■ Requirement
Search for the word "August" in the entries. Each line that holds it should be copied.

■ Input material
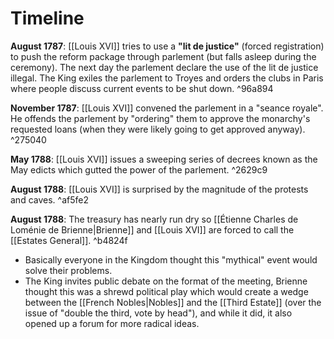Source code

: # Timeline

**August 1787**: [[Louis XVI]] tries to use a **"lit de justice"** (forced registration) to push the reform package through parlement (but falls asleep during the ceremony). The next day the parlement declare the use of the lit de justice illegal. The King exiles the parlement to Troyes and orders the clubs in Paris where people discuss current events to be shut down.   ^96a894

**November 1787**: [[Louis XVI]] convened the parlement in a "seance royale". He offends the parlement by "ordering" them to approve the monarchy's requested loans (when they were likely going to get approved anyway). ^275040

**May 1788**: [[Louis XVI]] issues a sweeping series of decrees known as the May edicts which gutted the power of the parlement.  ^2629c9

**August 1788**: [[Louis XVI]] is surprised by the magnitude of the protests and caves. ^af5fe2

**August 1788**: The treasury has nearly run dry so [[Étienne Charles de Loménie de Brienne|Brienne]] and [[Louis XVI]] are forced to call the [[Estates General]]. ^b4824f
- Basically everyone in the Kingdom thought this "mythical" event would solve their problems. 
- The King invites public debate on the format of the meeting, Brienne thought this was a shrewd political play which would create a wedge between the [[French Nobles|Nobles]] and the [[Third Estate]] (over the issue of "double the third, vote by head"), and while it did, it also opened up a forum for more radical ideas.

■ Output below
**August 1787**: [[Louis XVI]] tries to use a **"lit de justice"** (forced registration) to push the reform package through parlement (but falls asleep during the ceremony). The next day the parlement declare the use of the lit de justice illegal. The King exiles the parlement to Troyes and orders the clubs in Paris where people discuss current events to be shut down.   ^96a894
**August 1788**: [[Louis XVI]] is surprised by the magnitude of the protests and caves. ^af5fe2
**August 1788**: The treasury has nearly run dry so [[Étienne Charles de Loménie de Brienne|Brienne]] and [[Louis XVI]] are forced to call the [[Estates General]]. ^b4824f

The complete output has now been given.